INSTRUCTIONS FOR THE TASK:
In the records below, some lines contain "çalışanları"; state the number of such lines and nothing else.

TASK INPUTS:
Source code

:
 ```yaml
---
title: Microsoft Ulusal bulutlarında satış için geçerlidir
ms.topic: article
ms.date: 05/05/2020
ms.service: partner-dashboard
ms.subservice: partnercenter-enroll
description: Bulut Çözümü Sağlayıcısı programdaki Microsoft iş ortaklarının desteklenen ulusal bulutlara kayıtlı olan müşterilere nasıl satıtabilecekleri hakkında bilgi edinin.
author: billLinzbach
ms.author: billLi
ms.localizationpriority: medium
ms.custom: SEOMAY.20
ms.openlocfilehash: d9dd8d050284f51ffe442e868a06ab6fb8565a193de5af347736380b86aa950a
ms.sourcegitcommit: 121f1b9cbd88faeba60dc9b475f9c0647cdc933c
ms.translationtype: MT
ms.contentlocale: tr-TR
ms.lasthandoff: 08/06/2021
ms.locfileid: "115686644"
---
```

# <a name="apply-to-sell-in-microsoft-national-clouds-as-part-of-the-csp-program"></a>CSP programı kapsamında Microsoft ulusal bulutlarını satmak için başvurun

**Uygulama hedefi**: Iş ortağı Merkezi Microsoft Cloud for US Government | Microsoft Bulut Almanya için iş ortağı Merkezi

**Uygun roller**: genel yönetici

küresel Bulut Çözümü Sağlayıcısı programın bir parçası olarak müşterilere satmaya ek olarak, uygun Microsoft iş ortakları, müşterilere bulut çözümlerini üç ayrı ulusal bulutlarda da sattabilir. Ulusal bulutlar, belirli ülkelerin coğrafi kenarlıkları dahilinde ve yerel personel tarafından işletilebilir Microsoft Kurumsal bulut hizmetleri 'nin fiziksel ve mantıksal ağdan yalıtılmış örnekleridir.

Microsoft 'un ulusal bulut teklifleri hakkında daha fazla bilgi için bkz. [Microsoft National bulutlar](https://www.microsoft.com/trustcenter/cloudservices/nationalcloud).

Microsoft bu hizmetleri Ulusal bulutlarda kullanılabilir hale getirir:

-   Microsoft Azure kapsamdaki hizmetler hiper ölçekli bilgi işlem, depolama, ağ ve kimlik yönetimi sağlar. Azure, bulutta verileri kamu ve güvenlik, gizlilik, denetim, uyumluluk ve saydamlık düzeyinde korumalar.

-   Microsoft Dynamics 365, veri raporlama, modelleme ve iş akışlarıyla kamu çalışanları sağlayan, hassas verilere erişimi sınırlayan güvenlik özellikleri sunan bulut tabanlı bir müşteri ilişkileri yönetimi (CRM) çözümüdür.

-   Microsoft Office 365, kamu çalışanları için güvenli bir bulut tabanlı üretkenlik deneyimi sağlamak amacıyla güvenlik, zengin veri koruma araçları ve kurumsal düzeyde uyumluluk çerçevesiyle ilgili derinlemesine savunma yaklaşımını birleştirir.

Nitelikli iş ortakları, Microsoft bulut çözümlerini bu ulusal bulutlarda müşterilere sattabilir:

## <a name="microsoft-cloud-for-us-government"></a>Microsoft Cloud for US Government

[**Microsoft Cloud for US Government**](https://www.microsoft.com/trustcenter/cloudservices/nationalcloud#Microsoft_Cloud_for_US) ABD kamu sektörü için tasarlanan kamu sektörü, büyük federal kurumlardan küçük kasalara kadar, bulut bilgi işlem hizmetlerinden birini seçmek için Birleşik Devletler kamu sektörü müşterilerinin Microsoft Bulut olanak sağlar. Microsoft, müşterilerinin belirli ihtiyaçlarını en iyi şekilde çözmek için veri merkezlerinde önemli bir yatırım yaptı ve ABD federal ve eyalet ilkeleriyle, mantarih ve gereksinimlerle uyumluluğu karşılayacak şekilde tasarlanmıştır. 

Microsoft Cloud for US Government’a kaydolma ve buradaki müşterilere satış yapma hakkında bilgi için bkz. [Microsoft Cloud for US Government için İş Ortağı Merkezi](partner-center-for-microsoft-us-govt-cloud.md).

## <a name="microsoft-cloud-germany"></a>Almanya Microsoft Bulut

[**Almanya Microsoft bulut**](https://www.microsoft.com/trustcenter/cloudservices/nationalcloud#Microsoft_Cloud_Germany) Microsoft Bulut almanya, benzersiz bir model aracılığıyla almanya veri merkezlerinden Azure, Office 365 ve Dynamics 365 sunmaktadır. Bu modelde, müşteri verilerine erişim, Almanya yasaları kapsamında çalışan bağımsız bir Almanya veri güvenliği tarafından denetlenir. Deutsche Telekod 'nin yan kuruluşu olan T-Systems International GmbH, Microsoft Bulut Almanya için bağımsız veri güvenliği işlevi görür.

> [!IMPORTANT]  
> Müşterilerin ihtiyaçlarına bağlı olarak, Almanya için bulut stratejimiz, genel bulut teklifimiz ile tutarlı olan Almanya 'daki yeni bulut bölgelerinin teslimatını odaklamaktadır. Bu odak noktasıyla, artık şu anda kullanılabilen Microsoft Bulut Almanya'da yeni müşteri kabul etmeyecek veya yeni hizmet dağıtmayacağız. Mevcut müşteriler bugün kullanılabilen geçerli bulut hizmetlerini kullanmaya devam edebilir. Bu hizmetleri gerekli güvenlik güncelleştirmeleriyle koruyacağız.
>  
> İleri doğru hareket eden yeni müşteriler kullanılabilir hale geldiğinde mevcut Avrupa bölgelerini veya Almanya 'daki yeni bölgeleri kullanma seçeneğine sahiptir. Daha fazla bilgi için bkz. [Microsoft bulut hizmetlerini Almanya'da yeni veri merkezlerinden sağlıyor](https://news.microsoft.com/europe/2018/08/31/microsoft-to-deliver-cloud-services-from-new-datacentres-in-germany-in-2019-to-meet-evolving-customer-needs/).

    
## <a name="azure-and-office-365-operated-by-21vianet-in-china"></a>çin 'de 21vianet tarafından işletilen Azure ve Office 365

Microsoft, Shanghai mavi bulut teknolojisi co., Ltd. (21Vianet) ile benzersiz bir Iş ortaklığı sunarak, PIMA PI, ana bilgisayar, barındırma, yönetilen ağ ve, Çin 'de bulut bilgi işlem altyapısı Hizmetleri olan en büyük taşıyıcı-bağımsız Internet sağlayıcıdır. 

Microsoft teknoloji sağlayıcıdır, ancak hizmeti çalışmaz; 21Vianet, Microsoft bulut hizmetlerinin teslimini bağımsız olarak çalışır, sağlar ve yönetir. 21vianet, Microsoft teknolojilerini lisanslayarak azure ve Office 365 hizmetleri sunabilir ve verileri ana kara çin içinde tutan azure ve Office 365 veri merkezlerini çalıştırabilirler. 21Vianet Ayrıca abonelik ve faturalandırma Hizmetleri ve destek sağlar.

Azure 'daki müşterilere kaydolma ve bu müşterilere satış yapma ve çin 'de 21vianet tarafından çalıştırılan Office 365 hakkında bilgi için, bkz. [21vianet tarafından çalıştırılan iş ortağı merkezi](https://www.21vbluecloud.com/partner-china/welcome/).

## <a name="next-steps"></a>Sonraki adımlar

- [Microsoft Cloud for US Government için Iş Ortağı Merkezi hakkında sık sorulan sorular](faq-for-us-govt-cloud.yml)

RESULT FOR THIS EXERCISE:
2